The purpose of this guideline is to establish clinical practice recommendations for the use of actigraphy in adult and pediatric patients with suspected or diagnosed sleep disorders or circadian rhythm sleep-wake disorders.
The American Academy of Sleep Medicine (AASM) commissioned a task force of experts in sleep medicine to develop recommendations and assigned strengths based on a systematic review of the literature and an assessment of the evidence using the GRADE process. The task force provided a summary of the relevant literature and the quality of evidence, the balance of benefits and harms, patient values and preferences, and resource use considerations that support the recommendations.

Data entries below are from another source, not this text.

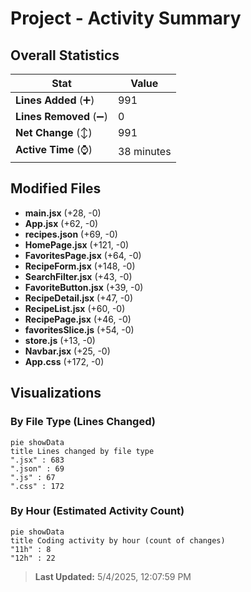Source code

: # Project - Activity Summary 

## Overall Statistics

| Stat                   | Value                                                             |
| ---------------------- | ----------------------------------------------------------------- |
| **Lines Added** (➕)   | 991                                          |
| **Lines Removed** (➖) | 0                                        |
| **Net Change** (↕)    | 991                |
| **Active Time** (⌚)   | 38 minutes |


## Modified Files
- **main.jsx** (+28, -0)
- **App.jsx** (+62, -0)
- **recipes.json** (+69, -0)
- **HomePage.jsx** (+121, -0)
- **FavoritesPage.jsx** (+64, -0)
- **RecipeForm.jsx** (+148, -0)
- **SearchFilter.jsx** (+43, -0)
- **FavoriteButton.jsx** (+39, -0)
- **RecipeDetail.jsx** (+47, -0)
- **RecipeList.jsx** (+60, -0)
- **RecipePage.jsx** (+46, -0)
- **favoritesSlice.js** (+54, -0)
- **store.js** (+13, -0)
- **Navbar.jsx** (+25, -0)
- **App.css** (+172, -0)

## Visualizations

### By File Type (Lines Changed)

```mermaid
pie showData
title Lines changed by file type
".jsx" : 683
".json" : 69
".js" : 67
".css" : 172
```

### By Hour (Estimated Activity Count)

```mermaid
pie showData
title Coding activity by hour (count of changes)
"11h" : 8
"12h" : 22
```


> **Last Updated:** 5/4/2025, 12:07:59 PM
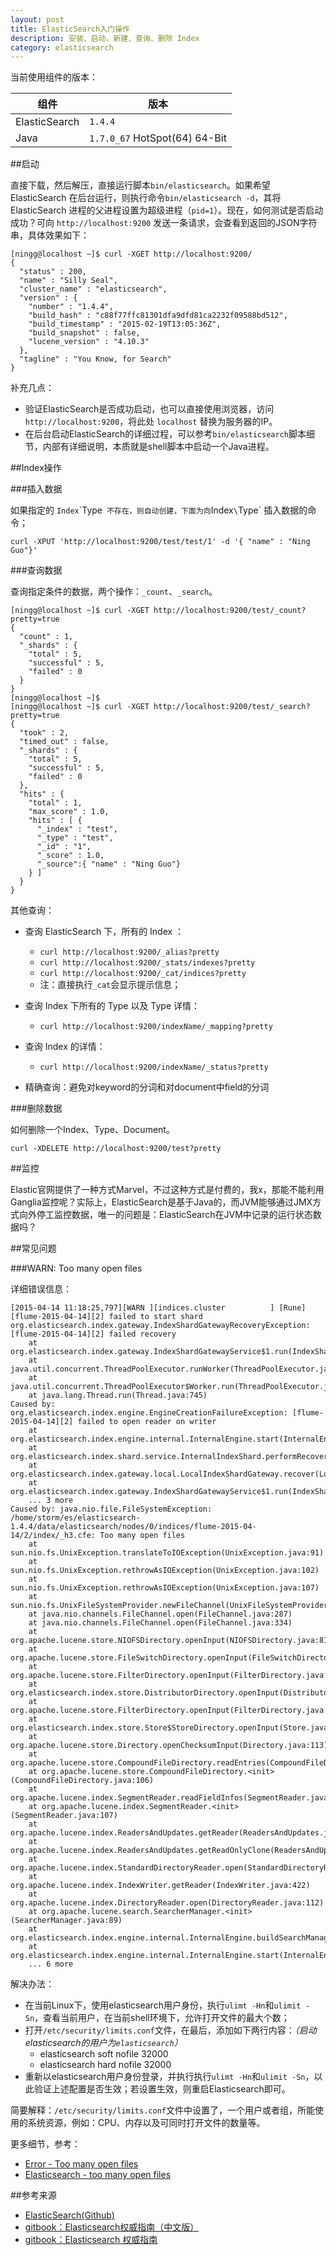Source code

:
 ```yaml
---
layout: post
title: ElasticSearch入门操作
description: 安装、启动，新建、查询、删除 Index
category: elasticsearch
---
```




当前使用组件的版本：

|组件|版本|
|----|----|
|ElasticSearch|`1.4.4`|
|Java| `1.7.0_67` HotSpot(64) 64-Bit|





##启动

直接下载，然后解压，直接运行脚本`bin/elasticsearch`。如果希望 ElasticSearch 在后台运行，则执行命令`bin/elasticsearch -d`，其将 ElasticSearch 进程的父进程设置为超级进程（`pid=1`）。现在，如何测试是否启动成功？可向 `http://localhost:9200` 发送一条请求，会查看到返回的JSON字符串，具体效果如下：

	[ningg@localhost ~]$ curl -XGET http://localhost:9200/
	{
	  "status" : 200,
	  "name" : "Silly Seal",
	  "cluster_name" : "elasticsearch",
	  "version" : {
		"number" : "1.4.4",
		"build_hash" : "c88f77ffc81301dfa9dfd81ca2232f09588bd512",
		"build_timestamp" : "2015-02-19T13:05:36Z",
		"build_snapshot" : false,
		"lucene_version" : "4.10.3"
	  },
	  "tagline" : "You Know, for Search"
	}

补充几点：

* 验证ElasticSearch是否成功启动，也可以直接使用浏览器，访问`http://localhost:9200`，将此处 `localhost` 替换为服务器的IP。
* 在后台启动ElasticSearch的详细过程，可以参考`bin/elasticsearch`脚本细节，内部有详细说明，本质就是shell脚本中启动一个Java进程。

##Index操作


###插入数据

如果指定的 `Index`\`Type` 不存在，则自动创建，下面为向`Index`\`Type` 插入数据的命令；

	curl -XPUT 'http://localhost:9200/test/test/1' -d '{ "name" : "Ning Guo"}'
	
###查询数据

查询指定条件的数据，两个操作：`_count`、`_search`。

	[ningg@localhost ~]$ curl -XGET http://localhost:9200/test/_count?pretty=true
	{
	  "count" : 1,
	  "_shards" : {
		"total" : 5,
		"successful" : 5,
		"failed" : 0
	  }
	}
	[ningg@localhost ~]$ 
	[ningg@localhost ~]$ curl -XGET http://localhost:9200/test/_search?pretty=true
	{
	  "took" : 2,
	  "timed_out" : false,
	  "_shards" : {
		"total" : 5,
		"successful" : 5,
		"failed" : 0
	  },
	  "hits" : {
		"total" : 1,
		"max_score" : 1.0,
		"hits" : [ {
		  "_index" : "test",
		  "_type" : "test",
		  "_id" : "1",
		  "_score" : 1.0,
		  "_source":{ "name" : "Ning Guo"}
		} ]
	  }
	}

其他查询：

* 查询 ElasticSearch 下，所有的 Index ：
	* `curl http://localhost:9200/_alias?pretty`
	* `curl http://localhost:9200/_stats/indexes?pretty`
	* `curl http://localhost:9200/_cat/indices?pretty`
	* 注：直接执行`_cat`会显示提示信息；
* 查询 Index 下所有的 Type 以及 Type 详情：
	* `curl http://localhost:9200/indexName/_mapping?pretty`
* 查询 Index 的详情：
	* `curl http://localhost:9200/indexName/_status?pretty`

* 精确查询：避免对keyword的分词和对document中field的分词







###删除数据

如何删除一个Index、Type、Document。

	curl -XDELETE http://localhost:9200/test?pretty






##监控

Elastic官网提供了一种方式Marvel，不过这种方式是付费的，我x，那能不能利用Ganglia监控呢？实际上，ElasticSearch是基于Java的，而JVM能够通过JMX方式向外停工监控数据，唯一的问题是：ElasticSearch在JVM中记录的运行状态数据吗？


##常见问题


###WARN: Too many open files

详细错误信息：

	[2015-04-14 11:18:25,797][WARN ][indices.cluster          ] [Rune] [flume-2015-04-14][2] failed to start shard
	org.elasticsearch.index.gateway.IndexShardGatewayRecoveryException: [flume-2015-04-14][2] failed recovery
		at org.elasticsearch.index.gateway.IndexShardGatewayService$1.run(IndexShardGatewayService.java:185)
		at java.util.concurrent.ThreadPoolExecutor.runWorker(ThreadPoolExecutor.java:1145)
		at java.util.concurrent.ThreadPoolExecutor$Worker.run(ThreadPoolExecutor.java:615)
		at java.lang.Thread.run(Thread.java:745)
	Caused by: org.elasticsearch.index.engine.EngineCreationFailureException: [flume-2015-04-14][2] failed to open reader on writer
		at org.elasticsearch.index.engine.internal.InternalEngine.start(InternalEngine.java:326)
		at org.elasticsearch.index.shard.service.InternalIndexShard.performRecoveryPrepareForTranslog(InternalIndexShard.java:732)
		at org.elasticsearch.index.gateway.local.LocalIndexShardGateway.recover(LocalIndexShardGateway.java:231)
		at org.elasticsearch.index.gateway.IndexShardGatewayService$1.run(IndexShardGatewayService.java:132)
		... 3 more
	Caused by: java.nio.file.FileSystemException: /home/storm/es/elasticsearch-1.4.4/data/elasticsearch/nodes/0/indices/flume-2015-04-14/2/index/_h3.cfe: Too many open files
		at sun.nio.fs.UnixException.translateToIOException(UnixException.java:91)
		at sun.nio.fs.UnixException.rethrowAsIOException(UnixException.java:102)
		at sun.nio.fs.UnixException.rethrowAsIOException(UnixException.java:107)
		at sun.nio.fs.UnixFileSystemProvider.newFileChannel(UnixFileSystemProvider.java:177)
		at java.nio.channels.FileChannel.open(FileChannel.java:287)
		at java.nio.channels.FileChannel.open(FileChannel.java:334)
		at org.apache.lucene.store.NIOFSDirectory.openInput(NIOFSDirectory.java:81)
		at org.apache.lucene.store.FileSwitchDirectory.openInput(FileSwitchDirectory.java:172)
		at org.apache.lucene.store.FilterDirectory.openInput(FilterDirectory.java:80)
		at org.elasticsearch.index.store.DistributorDirectory.openInput(DistributorDirectory.java:130)
		at org.apache.lucene.store.FilterDirectory.openInput(FilterDirectory.java:80)
		at org.elasticsearch.index.store.Store$StoreDirectory.openInput(Store.java:515)
		at org.apache.lucene.store.Directory.openChecksumInput(Directory.java:113)
		at org.apache.lucene.store.CompoundFileDirectory.readEntries(CompoundFileDirectory.java:166)
		at org.apache.lucene.store.CompoundFileDirectory.<init>(CompoundFileDirectory.java:106)
		at org.apache.lucene.index.SegmentReader.readFieldInfos(SegmentReader.java:274)
		at org.apache.lucene.index.SegmentReader.<init>(SegmentReader.java:107)
		at org.apache.lucene.index.ReadersAndUpdates.getReader(ReadersAndUpdates.java:145)
		at org.apache.lucene.index.ReadersAndUpdates.getReadOnlyClone(ReadersAndUpdates.java:239)
		at org.apache.lucene.index.StandardDirectoryReader.open(StandardDirectoryReader.java:104)
		at org.apache.lucene.index.IndexWriter.getReader(IndexWriter.java:422)
		at org.apache.lucene.index.DirectoryReader.open(DirectoryReader.java:112)
		at org.apache.lucene.search.SearcherManager.<init>(SearcherManager.java:89)
		at org.elasticsearch.index.engine.internal.InternalEngine.buildSearchManager(InternalEngine.java:1569)
		at org.elasticsearch.index.engine.internal.InternalEngine.start(InternalEngine.java:313)
		... 6 more

解决办法：

* 在当前Linux下，使用elasticsearch用户身份，执行`ulimt -Hn`和`ulimit -Sn`，查看当前用户，在当前shell环境下，允许打开文件的最大个数；
* 打开`/etc/security/limits.conf`文件，在最后，添加如下两行内容：*（启动elasticsearch的用户为`elasticsearch`）*
	* elasticsearch soft  nofile 32000
	* elasticsearch hard  nofile 32000
* 重新以elasticsearch用户身份登录，并执行执行`ulimt -Hn`和`ulimit -Sn`，以此验证上述配置是否生效；若设置生效，则重启Elasticsearch即可。

简要解释：`/etc/security/limits.conf`文件中设置了，一个用户或者组，所能使用的系统资源，例如：CPU、内存以及可同时打开文件的数量等。


更多细节，参考：

* [Error - Too many open files][Error - Too many open files]
* [Elasticsearch - too many open files][Elasticsearch - too many open files]


##参考来源

* [ElasticSearch(Github)][ElasticSearch(Github)]
* [gitbook：Elasticsearch权威指南（中文版）][gitbook：Elasticsearch权威指南（中文版）]
* [gitbook：Elasticsearch 权威指南][gitbook：Elasticsearch 权威指南]






[NingG]:    							http://ningg.github.com  "NingG"
[ElasticSearch(Github)]:							https://github.com/elastic/elasticsearch
[gitbook：Elasticsearch权威指南（中文版）]:		https://www.gitbook.com/book/looly/elasticsearch-the-definitive-guide-cn/details
[gitbook：Elasticsearch 权威指南]:					http://learnes.net/index.html
[Error - Too many open files]:						http://elasticsearch-users.115913.n3.nabble.com/Error-Too-many-open-files-td2779067.html
[Elasticsearch - too many open files]:				http://queirozf.com/entries/elasticsearch-too-many-open-files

The AASM Board of Directors approved the final recommendations.
The following recommendations are intended as a guide for clinicians using actigraphy in evaluating patients with sleep disorders and circadian rhythm sleep-wake disorders, and only apply to the use of FDA-approved devices. Each recommendation statement is assigned a strength ("Strong" or "Conditional"). A "Strong" recommendation (ie, "We recommend…") is one that clinicians should follow under most circumstances. A "Conditional" recommendation (ie, "We suggest…") reflects a lower degree of certainty regarding the outcome and appropriateness of the patient-care strategy for all patients. The ultimate judgment regarding any specific care must be made by the treating clinician and the patient, taking into consideration the individual circumstances of the patient, available treatment options, and resources. We suggest that clinicians use actigraphy to estimate sleep parameters in adult patients with insomnia disorder. (Conditional). We suggest that clinicians use actigraphy in the assessment of pediatric patients with insomnia disorder. (Conditional). We suggest that clinicians use actigraphy in the assessment of adult patients with circadian rhythm sleep-wake disorder. (Conditional). We suggest that clinicians use actigraphy in the assessment of pediatric patients with circadian rhythm sleep-wake disorder. (Conditional). We suggest that clinicians use actigraphy integrated with home sleep apnea test devices to estimate total sleep time during recording (in the absence of alternative objective measurements of total sleep time) in adult patients suspected of sleep-disordered breathing. (Conditional). We suggest that clinicians use actigraphy to monitor total sleep time prior to testing with the Multiple Sleep Latency Test in adult and pediatric patients with suspected central disorders of hypersomnolence. (Conditional). We suggest that clinicians use actigraphy to estimate total sleep time in adult patients with suspected insufficient sleep syndrome. (Conditional). We recommend that clinicians use actigraphy in place of electromyography for the diagnosis of periodic limb movement disorder in adult and pediatric patients. (Strong).